CRIME: Detectives Watched Brazen Curbside Drug Deals 4 Months
Ago.

Just four months ago, two Bellingham narcotics detectives noticed that
things were not the same on Railroad Avenue.

They noticed circling cars whose drivers made brazen curbside drug
deals. When they made busts, the drug they confiscated was something
comparatively new here: crack cocaine instead of the heroin,
methamphetamine or marijuana they had come to expect. "It was almost
like downtown Seattle," one of the detectives said. "We said, 'Man,
this is Bellingham. It's not supposed to be like that here.' "

Their initial investigation indicated that crack dealers from Tacoma
and Seattle were moving to Bellingham, where competition from other
dealers was apparently less intense and they could charge two to three
times the prices they got farther south - once they converted local
addicts to the drug. That apparently didn't take long.

The two detectives then organized the three-month undercover buying
binge that set the stage for Wednesday's arrest of 13 people on
suspicion of selling and possessing drugs, mostly crack.

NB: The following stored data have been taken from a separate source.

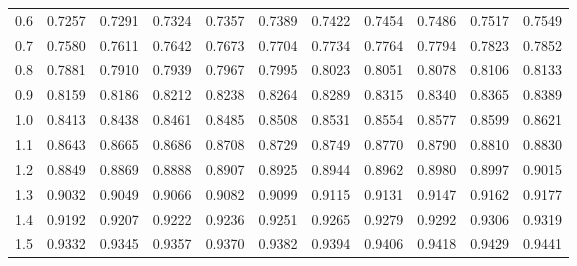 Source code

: \begin{table}[p]
\begin{center}
{\begin{tabular}{c | rrrrr | rrrrr |}
  0.6 & \scriptsize{0.7257} & \scriptsize{0.7291} & \scriptsize{0.7324} & \scriptsize{0.7357} & \scriptsize{0.7389} & \scriptsize{0.7422} & \scriptsize{0.7454} & \scriptsize{0.7486} & \scriptsize{0.7517} & \scriptsize{0.7549} \\
  0.7 & \scriptsize{0.7580} & \scriptsize{0.7611} & \scriptsize{0.7642} & \scriptsize{0.7673} & \scriptsize{0.7704} & \scriptsize{0.7734} & \scriptsize{0.7764} & \scriptsize{0.7794} & \scriptsize{0.7823} & \scriptsize{0.7852} \\
  0.8 & \scriptsize{0.7881} & \scriptsize{0.7910} & \scriptsize{0.7939} & \scriptsize{0.7967} & \scriptsize{0.7995} & \scriptsize{0.8023} & \scriptsize{0.8051} & \scriptsize{0.8078} & \scriptsize{0.8106} & \scriptsize{0.8133} \\
  0.9 & \scriptsize{0.8159} & \scriptsize{0.8186} & \scriptsize{0.8212} & \scriptsize{0.8238} & \scriptsize{0.8264} & \scriptsize{0.8289} & \scriptsize{0.8315} & \scriptsize{0.8340} & \scriptsize{0.8365} & \scriptsize{0.8389} \\
  \hline
  \hline
  1.0 & \scriptsize{0.8413} & \scriptsize{0.8438} & \scriptsize{0.8461} & \scriptsize{0.8485} & \scriptsize{0.8508} & \scriptsize{0.8531} & \scriptsize{0.8554} & \scriptsize{0.8577} & \scriptsize{0.8599} & \scriptsize{0.8621} \\
  1.1 & \scriptsize{0.8643} & \scriptsize{0.8665} & \scriptsize{0.8686} & \scriptsize{0.8708} & \scriptsize{0.8729} & \scriptsize{0.8749} & \scriptsize{0.8770} & \scriptsize{0.8790} & \scriptsize{0.8810} & \scriptsize{0.8830} \\
  1.2 & \scriptsize{0.8849} & \scriptsize{0.8869} & \scriptsize{0.8888} & \scriptsize{0.8907} & \scriptsize{0.8925} & \scriptsize{0.8944} & \scriptsize{0.8962} & \scriptsize{0.8980} & \scriptsize{0.8997} & \scriptsize{0.9015} \\
  1.3 & \scriptsize{0.9032} & \scriptsize{0.9049} & \scriptsize{0.9066} & \scriptsize{0.9082} & \scriptsize{0.9099} & \scriptsize{0.9115} & \scriptsize{0.9131} & \scriptsize{0.9147} & \scriptsize{0.9162} & \scriptsize{0.9177} \\
  1.4 & \scriptsize{0.9192} & \scriptsize{0.9207} & \scriptsize{0.9222} & \scriptsize{0.9236} & \scriptsize{0.9251} & \scriptsize{0.9265} & \scriptsize{0.9279} & \scriptsize{0.9292} & \scriptsize{0.9306} & \scriptsize{0.9319} \\
  \hline
  1.5 & \scriptsize{0.9332} & \scriptsize{0.9345} & \scriptsize{0.9357} & \scriptsize{0.9370} & \scriptsize{0.9382} & \scriptsize{0.9394} & \scriptsize{0.9406} & \scriptsize{0.9418} & \scriptsize{0.9429} & \scriptsize{0.9441} \\

\end{tabular}}
\end{center}
\end{table}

"Joe," a recovering meth addict, was one of those who helped. Joe (not
his real name) said he came to police to volunteer for undercover
informant duty because the dealers he used to patronize would not
leave him alone. They wanted him to buy - and they wanted him to steer
other addicts to them. That was something he used to do before he got
cleaned up.

"I couldn't go anywhere," he said. "They just kept bugging me. I'd go
walking down the street and they'd find me. I'd tell 'em, 'No, forget
it, I ain't doing it.' They wouldn't leave me alone. ... It pissed me
off."

The two detectives gladly enlisted Joe in their investigation. They
explained the procedure: The undercover informant arranges a drug buy,
usually by telephone. Police give the informant the cash for the deal,
and they watch from a distance as the deal is done, usually making
sound and video recordings.

Even as they watch, detectives know there are often others watching
for them. The two detectives said they have seen drug dealers'
spotters using binoculars atop the roof of the Parkade on Commercial
Street and from vantage points at the Bellingham Inn at Holly Street
and Railroad Avenue.

Undercover officers frequently change cars and even clothes, they
said, to reduce the risk of detection.

"Retail" drug trade, from street dealer to user, often takes place on
downtown streets, particularly Railroad Avenue or in motel rooms
anywhere in the city, Bellingham police Lt. Todd Ramsay said. Bigger
"wholesale" deals, where mid-level distributors supply larger
quantities to street dealers, often take place in parking lots in and
around Bellis Fair mall, where people carrying and passing packages
are less likely to attract attention, he said.

Drugs Easy to Buy

Another undercover drug buyer, "Ruth," said she went to work for the
police to earn herself leniency on a forged-check charge. Long after
that got straightened out, she stayed on the job.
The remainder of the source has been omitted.